De beleggingsrisico’s en de hiermee gemoeide operationele en IT-risico’s worden gemonitord door een externe financiële risicomanager, die onderdeel is van de risicocommissie De risicomanager geeft een opinie over de risico’s met betrekking tot nieuwe beleidsvoorstellen en voert periodiek overleg met de vermogensbeheerder (via de BAC of zelfstandig).

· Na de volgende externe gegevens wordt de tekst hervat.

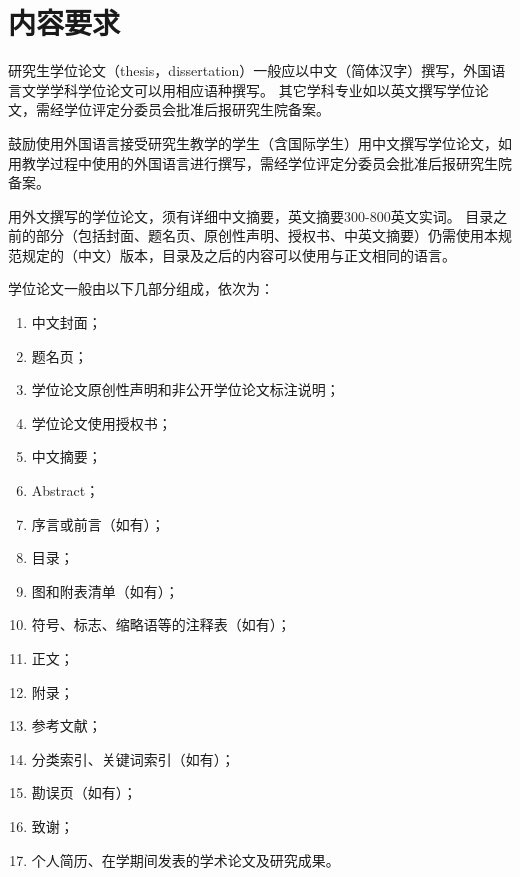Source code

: \chapter{内容要求}

研究生学位论文（thesis，dissertation）一般应以中文（简体汉字）撰写，外国语言文学学科学位论文可以用相应语种撰写。
其它学科专业如以英文撰写学位论文，需经学位评定分委员会批准后报研究生院备案。

鼓励使用外国语言接受研究生教学的学生（含国际学生）用中文撰写学位论文，如用教学过程中使用的外国语言进行撰写，需经学位评定分委员会批准后报研究生院备案。

用外文撰写的学位论文，须有详细中文摘要，英文摘要300-800英文实词。
目录之前的部分（包括封面、题名页、原创性声明、授权书、中英文摘要）仍需使用本规范规定的（中文）版本，目录及之后的内容可以使用与正文相同的语言。

学位论文一般由以下几部分组成，依次为：

\begin{enumerate}
    \item 中文封面；
    \item 题名页；
    \item 学位论文原创性声明和非公开学位论文标注说明；
    \item 学位论文使用授权书；
    \item 中文摘要；
    \item Abstract；
    \item 序言或前言（如有）；
    \item 目录；
    \item 图和附表清单（如有）；
    \item 符号、标志、缩略语等的注释表（如有）；
    \item 正文；
    \item 附录；
    \item 参考文献；
    \item 分类索引、关键词索引（如有）；
    \item 勘误页（如有）；
    \item 致谢；
    \item 个人简历、在学期间发表的学术论文及研究成果。 
\end{enumerate}
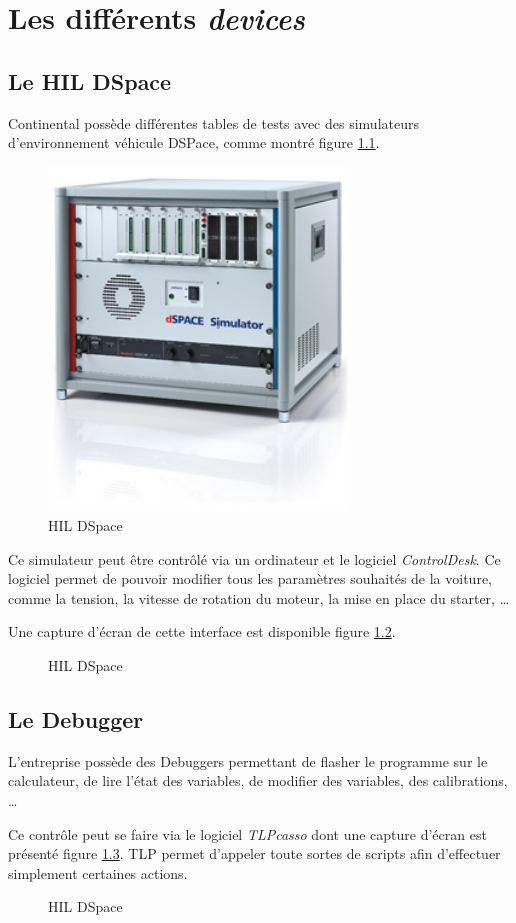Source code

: \chapter{Les différents \textit{devices}}
\section{Le HIL DSpace}
Continental possède différentes tables de tests avec des simulateurs d'environnement véhicule DSPace, comme montré figure \ref{fig:dspace}.
\begin{figure}[H]
	\centering
	\includegraphics[width=8cm]{contents/images/hil.jpg}
	\caption{HIL DSpace}
	\label{fig:dspace}
\end{figure}

Ce simulateur peut être contrôlé via un ordinateur et le logiciel \textit{ControlDesk}. Ce logiciel permet de pouvoir modifier tous les
paramètres souhaités de la voiture, comme la tension, la vitesse de rotation du moteur, la mise en place du starter, \ldots

Une capture d'écran de cette interface est disponible figure \ref{fig:controldesk}.

\begin{figure}[H]
	\centering
	\caption{HIL DSpace}
	\label{fig:controldesk}
\end{figure}

\section{Le Debugger}
L'entreprise possède des Debuggers permettant de flasher le programme sur le calculateur, de lire l'état des variables, de modifier des
variables, des calibrations, \ldots

Ce contrôle peut se faire via le logiciel \textit{TLPcasso} dont une capture d'écran est présenté figure \ref{fig:tlp}. TLP permet d'appeler
toute sortes de scripts afin d'effectuer simplement certaines actions.

\begin{figure}[H]
	\centering
	\caption{HIL DSpace}
	\label{fig:tlp}
\end{figure}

De risicocommissie zorgt voor het onderhouden van het financieel risico raamwerk, stelt een risico jaarplan op m.b.t. de financiële risico’s en operationele/IT-risico’s, beoordeelt de jaarlijkse risicoanalyse en monitort de risico’s, De financieel risicomanager houdt nauw contact met de niet financieel- en actuarieel riskmanager, die onderdeel is van het managementteam en rapporteert aan de sleutelfunctiehouder risk.
Uitvoeringsorganisatie
De uitvoering van het integrale vermogensbeheer is uitbesteed aan een fiduciair vermogensbeheerder (NNIP) op basis van een beheerovereenkomst, een SLA en de beleggingsrichtlijnen (beleggingsmandaat).
De beleggingsadviescommissie toetst of de vermogensbeheerder zich houdt aan de overeengekomen afspraken. De beleggingsadviescommissie laat zich ondersteunen door het bestuursbureau en de beleggingsadviseur. De financieel risicomanager beoordeelt de voorstellen van de beleggingsadviescommissie.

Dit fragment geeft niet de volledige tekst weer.